Content starts
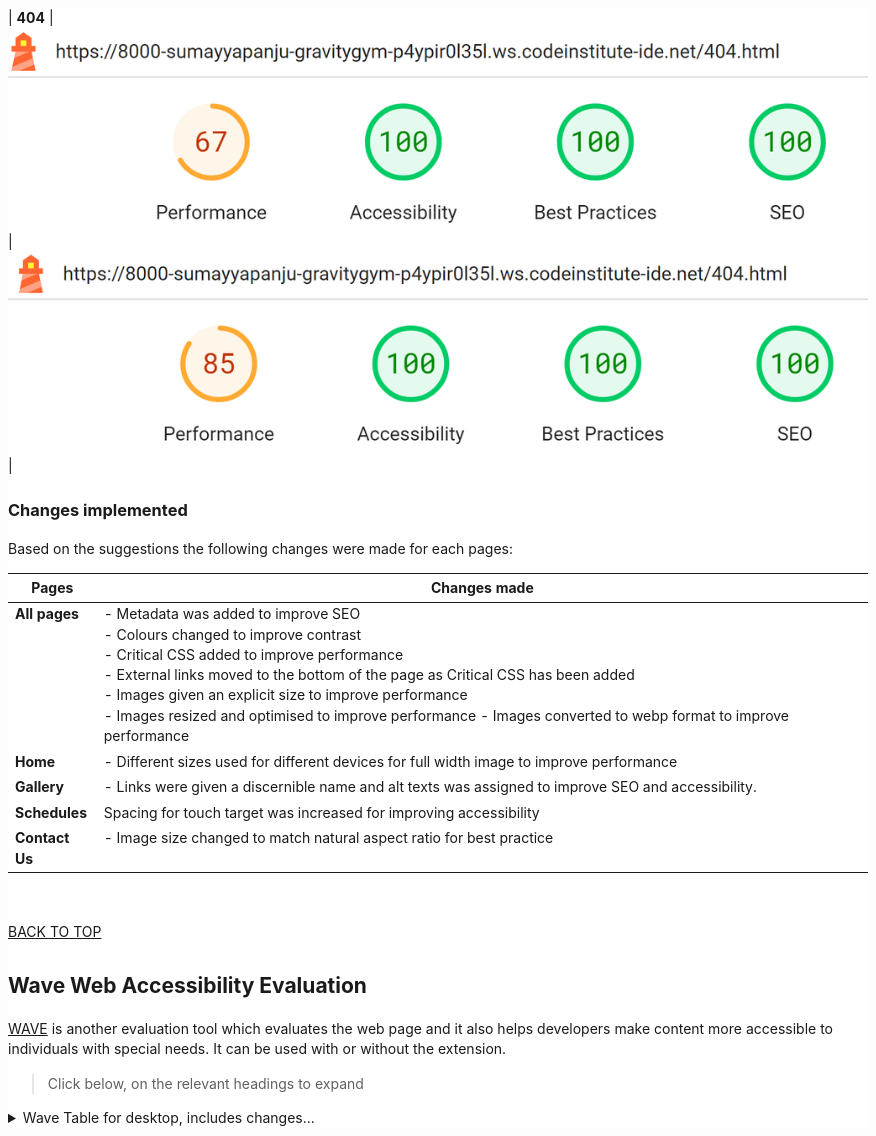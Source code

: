 | **404**                    | ![Screenshot](/assets/images/testing/audits/la-m-404.png)     |![Screenshot](/assets/images/testing/audits/la-m-404-after.png)   |


### Changes implemented

Based on the suggestions the following changes were made for each pages:


|Pages          | Changes made          |
|---------------|-----------------------|
| **All pages**      | - Metadata was added to improve SEO <br> - Colours changed to improve contrast <br> - Critical CSS added to improve performance <br> - External links moved to the bottom of the page as Critical CSS has been added <br> - Images given an explicit size to improve performance <br> -  Images resized and optimised to improve performance - Images converted to webp format to improve performance| 
| **Home**     | - Different sizes used for different devices for full width image to improve performance|
|**Gallery** | - Links were given a discernible name and alt texts was assigned to improve SEO and accessibility. |
|**Schedules** | Spacing for touch target was increased for improving accessibility |
|**Contact Us** | - Image size changed to match natural aspect ratio for best practice |


<br>

[BACK TO TOP](#table-of-contents)

## Wave Web Accessibility Evaluation

[WAVE](https://wave.webaim.org/) is another evaluation tool which evaluates the web page and it also helps developers make content more accessible to individuals with special needs. It can be used with or without the extension. 

>Click below, on the relevant headings to expand

<details><summary>Wave Table for desktop, includes changes...</summary></details>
Content ends
Transcribe the whole listing exactly. Pictures stay out of your copy.

Source code

: | **404**                    | ![Screenshot](/assets/images/testing/audits/la-m-404.png)     |![Screenshot](/assets/images/testing/audits/la-m-404-after.png)   |


### Changes implemented

Based on the suggestions the following changes were made for each pages:


|Pages          | Changes made          |
|---------------|-----------------------|
| **All pages**      | - Metadata was added to improve SEO <br> - Colours changed to improve contrast <br> - Critical CSS added to improve performance <br> - External links moved to the bottom of the page as Critical CSS has been added <br> - Images given an explicit size to improve performance <br> -  Images resized and optimised to improve performance - Images converted to webp format to improve performance| 
| **Home**     | - Different sizes used for different devices for full width image to improve performance|
|**Gallery** | - Links were given a discernible name and alt texts was assigned to improve SEO and accessibility. |
|**Schedules** | Spacing for touch target was increased for improving accessibility |
|**Contact Us** | - Image size changed to match natural aspect ratio for best practice |


<br>

[BACK TO TOP](#table-of-contents)

## Wave Web Accessibility Evaluation

[WAVE](https://wave.webaim.org/) is another evaluation tool which evaluates the web page and it also helps developers make content more accessible to individuals with special needs. It can be used with or without the extension. 

>Click below, on the relevant headings to expand

<details><summary>Wave Table for desktop, includes changes...</summary></details>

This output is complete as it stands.